(TASK INSTRUCTIONS): For the material below, output exactly the span from the line with "- Governança corporativa" to the line with "## Capítulo 3: Mediações", including both, and nothing besides.
:: SUPPLIED MATERIAL
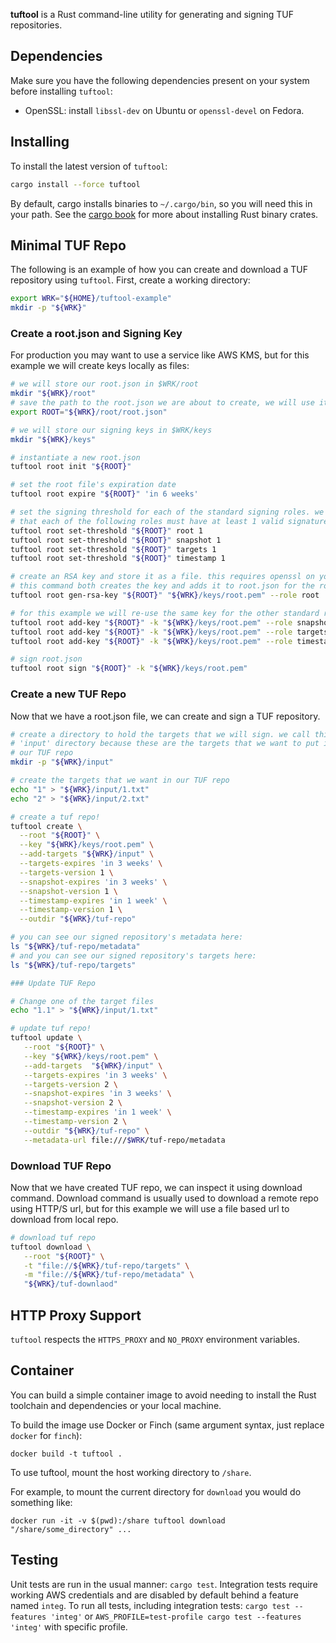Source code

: **tuftool** is a Rust command-line utility for generating and signing TUF repositories.

## Dependencies

Make sure you have the following dependencies present on your system before installing `tuftool`:

- OpenSSL: install `libssl-dev` on Ubuntu or `openssl-devel` on Fedora.

## Installing

To install the latest version of `tuftool`:

```sh
cargo install --force tuftool
```

By default, cargo installs binaries to `~/.cargo/bin`, so you will need this in your path. See the [cargo book](https://doc.rust-lang.org/cargo/commands/cargo-install.html) for more about installing Rust binary crates.

## Minimal TUF Repo

The following is an example of how you can create and download a TUF repository using `tuftool`.
First, create a working directory:

```sh
export WRK="${HOME}/tuftool-example"
mkdir -p "${WRK}"
```

### Create a root.json and Signing Key

For production you may want to use a service like AWS KMS, but for this example we will create keys locally as files:

```sh
# we will store our root.json in $WRK/root
mkdir "${WRK}/root"
# save the path to the root.json we are about to create, we will use it a lot
export ROOT="${WRK}/root/root.json"

# we will store our signing keys in $WRK/keys
mkdir "${WRK}/keys"

# instantiate a new root.json
tuftool root init "${ROOT}"

# set the root file's expiration date
tuftool root expire "${ROOT}" 'in 6 weeks'

# set the signing threshold for each of the standard signing roles. we are saying
# that each of the following roles must have at least 1 valid signature
tuftool root set-threshold "${ROOT}" root 1
tuftool root set-threshold "${ROOT}" snapshot 1
tuftool root set-threshold "${ROOT}" targets 1
tuftool root set-threshold "${ROOT}" timestamp 1

# create an RSA key and store it as a file. this requires openssl on your system
# this command both creates the key and adds it to root.json for the root role
tuftool root gen-rsa-key "${ROOT}" "${WRK}/keys/root.pem" --role root

# for this example we will re-use the same key for the other standard roles
tuftool root add-key "${ROOT}" -k "${WRK}/keys/root.pem" --role snapshot
tuftool root add-key "${ROOT}" -k "${WRK}/keys/root.pem" --role targets
tuftool root add-key "${ROOT}" -k "${WRK}/keys/root.pem" --role timestamp

# sign root.json
tuftool root sign "${ROOT}" -k "${WRK}/keys/root.pem"
```

### Create a new TUF Repo

Now that we have a root.json file, we can create and sign a TUF repository.

```sh
# create a directory to hold the targets that we will sign. we call this the
# 'input' directory because these are the targets that we want to put into
# our TUF repo
mkdir -p "${WRK}/input"

# create the targets that we want in our TUF repo
echo "1" > "${WRK}/input/1.txt"
echo "2" > "${WRK}/input/2.txt"

# create a tuf repo!
tuftool create \
  --root "${ROOT}" \
  --key "${WRK}/keys/root.pem" \
  --add-targets "${WRK}/input" \
  --targets-expires 'in 3 weeks' \
  --targets-version 1 \
  --snapshot-expires 'in 3 weeks' \
  --snapshot-version 1 \
  --timestamp-expires 'in 1 week' \
  --timestamp-version 1 \
  --outdir "${WRK}/tuf-repo"

# you can see our signed repository's metadata here:
ls "${WRK}/tuf-repo/metadata"
# and you can see our signed repository's targets here:
ls "${WRK}/tuf-repo/targets"

### Update TUF Repo

# Change one of the target files
echo "1.1" > "${WRK}/input/1.txt"

# update tuf repo!
tuftool update \
   --root "${ROOT}" \
   --key "${WRK}/keys/root.pem" \
   --add-targets  "${WRK}/input" \
   --targets-expires 'in 3 weeks' \
   --targets-version 2 \
   --snapshot-expires 'in 3 weeks' \
   --snapshot-version 2 \
   --timestamp-expires 'in 1 week' \
   --timestamp-version 2 \
   --outdir "${WRK}/tuf-repo" \
   --metadata-url file:///$WRK/tuf-repo/metadata
```

### Download TUF Repo
Now that we have created TUF repo, we can inspect it using download command. 
Download command is usually used to download a remote repo using HTTP/S url, but 
for this example we will use a file based url to download from local repo.

```sh
# download tuf repo
tuftool download \
   --root "${ROOT}" \
   -t "file://${WRK}/tuf-repo/targets" \
   -m "file://${WRK}/tuf-repo/metadata" \
   "${WRK}/tuf-downlaod"
```

## HTTP Proxy Support

`tuftool` respects the `HTTPS_PROXY` and `NO_PROXY` environment variables.

## Container

You can build a simple container image to avoid needing to install the Rust toolchain and dependencies or your local machine.

To build the image use Docker or Finch (same argument syntax, just replace 
`docker` for `finch`):

```shell
docker build -t tuftool .
```

To use tuftool, mount the host working directory to `/share`.

For example, to mount the current directory for `download` you would do something like:

```shell
docker run -it -v $(pwd):/share tuftool download "/share/some_directory" ...
```

## Testing

Unit tests are run in the usual manner: `cargo test`.
Integration tests require working AWS credentials and are disabled by default behind a feature named `integ`.
To run all tests, including integration tests: `cargo test --features 'integ'` or `AWS_PROFILE=test-profile cargo test --features 'integ'` with specific profile.
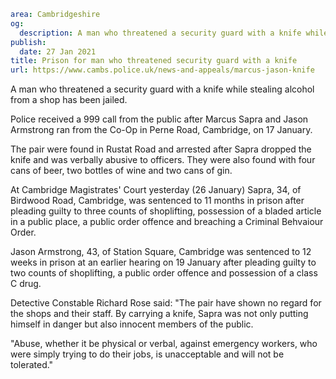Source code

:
```yaml
area: Cambridgeshire
og:
  description: A man who threatened a security guard with a knife while stealing alcohol from a shop has been jailed.
publish:
  date: 27 Jan 2021
title: Prison for man who threatened security guard with a knife
url: https://www.cambs.police.uk/news-and-appeals/marcus-jason-knife
```

A man who threatened a security guard with a knife while stealing alcohol from a shop has been jailed.

Police received a 999 call from the public after Marcus Sapra and Jason Armstrong ran from the Co-Op in Perne Road, Cambridge, on 17 January.

The pair were found in Rustat Road and arrested after Sapra dropped the knife and was verbally abusive to officers. They were also found with four cans of beer, two bottles of wine and two cans of gin.

At Cambridge Magistrates' Court yesterday (26 January) Sapra, 34, of Birdwood Road, Cambridge, was sentenced to 11 months in prison after pleading guilty to three counts of shoplifting, possession of a bladed article in a public place, a public order offence and breaching a Criminal Behvaiour Order.

Jason Armstrong, 43, of Station Square, Cambridge was sentenced to 12 weeks in prison at an earlier hearing on 19 January after pleading guilty to two counts of shoplifting, a public order offence and possession of a class C drug.

Detective Constable Richard Rose said: "The pair have shown no regard for the shops and their staff. By carrying a knife, Sapra was not only putting himself in danger but also innocent members of the public.

"Abuse, whether it be physical or verbal, against emergency workers, who were simply trying to do their jobs, is unacceptable and will not be tolerated."
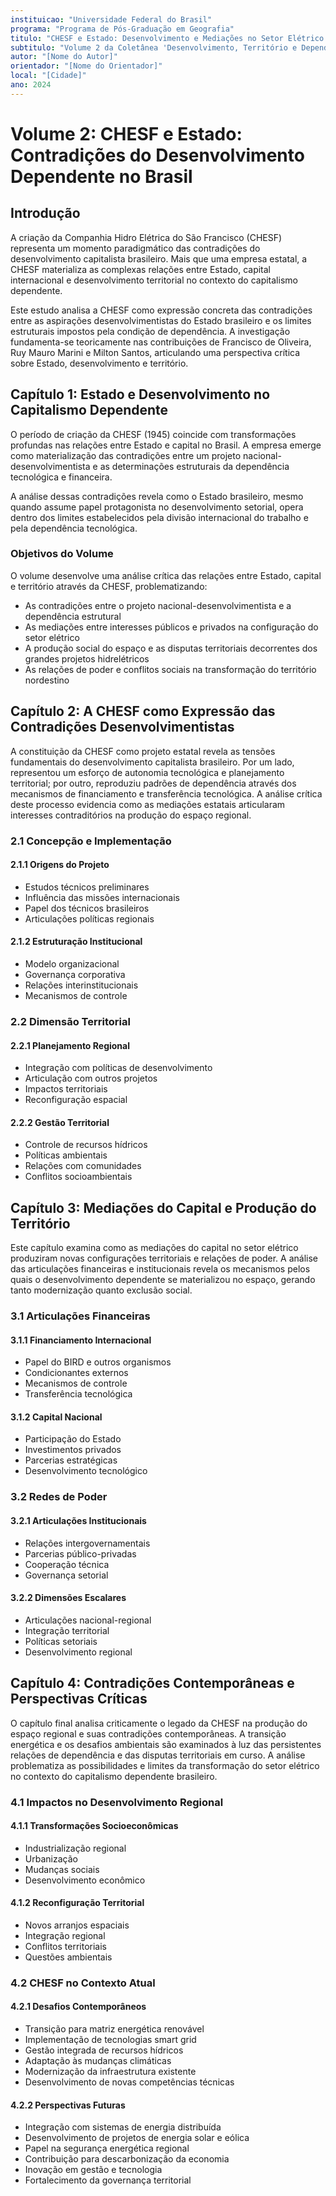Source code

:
 ```yaml
---
instituicao: "Universidade Federal do Brasil"
programa: "Programa de Pós-Graduação em Geografia"
titulo: "CHESF e Estado: Desenvolvimento e Mediações no Setor Elétrico Brasileiro"
subtitulo: "Volume 2 da Coletânea 'Desenvolvimento, Território e Dependência: Perspectivas Críticas do Brasil'"
autor: "[Nome do Autor]"
orientador: "[Nome do Orientador]"
local: "[Cidade]"
ano: 2024
---
```


# Volume 2: CHESF e Estado: Contradições do Desenvolvimento Dependente no Brasil

## Introdução

A criação da Companhia Hidro Elétrica do São Francisco (CHESF) representa um momento paradigmático das contradições do desenvolvimento capitalista brasileiro. Mais que uma empresa estatal, a CHESF materializa as complexas relações entre Estado, capital internacional e desenvolvimento territorial no contexto do capitalismo dependente.

Este estudo analisa a CHESF como expressão concreta das contradições entre as aspirações desenvolvimentistas do Estado brasileiro e os limites estruturais impostos pela condição de dependência. A investigação fundamenta-se teoricamente nas contribuições de Francisco de Oliveira, Ruy Mauro Marini e Milton Santos, articulando uma perspectiva crítica sobre Estado, desenvolvimento e território.

## Capítulo 1: Estado e Desenvolvimento no Capitalismo Dependente

O período de criação da CHESF (1945) coincide com transformações profundas nas relações entre Estado e capital no Brasil. A empresa emerge como materialização das contradições entre um projeto nacional-desenvolvimentista e as determinações estruturais da dependência tecnológica e financeira.

A análise dessas contradições revela como o Estado brasileiro, mesmo quando assume papel protagonista no desenvolvimento setorial, opera dentro dos limites estabelecidos pela divisão internacional do trabalho e pela dependência tecnológica.

### Objetivos do Volume

O volume desenvolve uma análise crítica das relações entre Estado, capital e território através da CHESF, problematizando:
- As contradições entre o projeto nacional-desenvolvimentista e a dependência estrutural
- As mediações entre interesses públicos e privados na configuração do setor elétrico
- A produção social do espaço e as disputas territoriais decorrentes dos grandes projetos hidrelétricos
- As relações de poder e conflitos sociais na transformação do território nordestino

## Capítulo 2: A CHESF como Expressão das Contradições Desenvolvimentistas

A constituição da CHESF como projeto estatal revela as tensões fundamentais do desenvolvimento capitalista brasileiro. Por um lado, representou um esforço de autonomia tecnológica e planejamento territorial; por outro, reproduziu padrões de dependência através dos mecanismos de financiamento e transferência tecnológica. A análise crítica deste processo evidencia como as mediações estatais articularam interesses contraditórios na produção do espaço regional.

### 2.1 Concepção e Implementação
#### 2.1.1 Origens do Projeto
- Estudos técnicos preliminares
- Influência das missões internacionais
- Papel dos técnicos brasileiros
- Articulações políticas regionais

#### 2.1.2 Estruturação Institucional
- Modelo organizacional
- Governança corporativa
- Relações interinstitucionais
- Mecanismos de controle

### 2.2 Dimensão Territorial
#### 2.2.1 Planejamento Regional
- Integração com políticas de desenvolvimento
- Articulação com outros projetos
- Impactos territoriais
- Reconfiguração espacial

#### 2.2.2 Gestão Territorial
- Controle de recursos hídricos
- Políticas ambientais
- Relações com comunidades
- Conflitos socioambientais

## Capítulo 3: Mediações do Capital e Produção do Território

Este capítulo examina como as mediações do capital no setor elétrico produziram novas configurações territoriais e relações de poder. A análise das articulações financeiras e institucionais revela os mecanismos pelos quais o desenvolvimento dependente se materializou no espaço, gerando tanto modernização quanto exclusão social.

### 3.1 Articulações Financeiras
#### 3.1.1 Financiamento Internacional
- Papel do BIRD e outros organismos
- Condicionantes externos
- Mecanismos de controle
- Transferência tecnológica

#### 3.1.2 Capital Nacional
- Participação do Estado
- Investimentos privados
- Parcerias estratégicas
- Desenvolvimento tecnológico

### 3.2 Redes de Poder
#### 3.2.1 Articulações Institucionais
- Relações intergovernamentais
- Parcerias público-privadas
- Cooperação técnica
- Governança setorial

#### 3.2.2 Dimensões Escalares
- Articulações nacional-regional
- Integração territorial
- Políticas setoriais
- Desenvolvimento regional

## Capítulo 4: Contradições Contemporâneas e Perspectivas Críticas

O capítulo final analisa criticamente o legado da CHESF na produção do espaço regional e suas contradições contemporâneas. A transição energética e os desafios ambientais são examinados à luz das persistentes relações de dependência e das disputas territoriais em curso. A análise problematiza as possibilidades e limites da transformação do setor elétrico no contexto do capitalismo dependente brasileiro.

### 4.1 Impactos no Desenvolvimento Regional
#### 4.1.1 Transformações Socioeconômicas
- Industrialização regional
- Urbanização
- Mudanças sociais
- Desenvolvimento econômico

#### 4.1.2 Reconfiguração Territorial
- Novos arranjos espaciais
- Integração regional
- Conflitos territoriais
- Questões ambientais

### 4.2 CHESF no Contexto Atual
#### 4.2.1 Desafios Contemporâneos
- Transição para matriz energética renovável
- Implementação de tecnologias smart grid
- Gestão integrada de recursos hídricos
- Adaptação às mudanças climáticas
- Modernização da infraestrutura existente
- Desenvolvimento de novas competências técnicas

#### 4.2.2 Perspectivas Futuras
- Integração com sistemas de energia distribuída
- Desenvolvimento de projetos de energia solar e eólica
- Papel na segurança energética regional
- Contribuição para descarbonização da economia
- Inovação em gestão e tecnologia
- Fortalecimento da governança territorial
::::
(RESULT OF THE TASK):
- Governança corporativa
- Relações interinstitucionais
- Mecanismos de controle

### 2.2 Dimensão Territorial
#### 2.2.1 Planejamento Regional
- Integração com políticas de desenvolvimento
- Articulação com outros projetos
- Impactos territoriais
- Reconfiguração espacial

#### 2.2.2 Gestão Territorial
- Controle de recursos hídricos
- Políticas ambientais
- Relações com comunidades
- Conflitos socioambientais

## Capítulo 3: Mediações do Capital e Produção do Território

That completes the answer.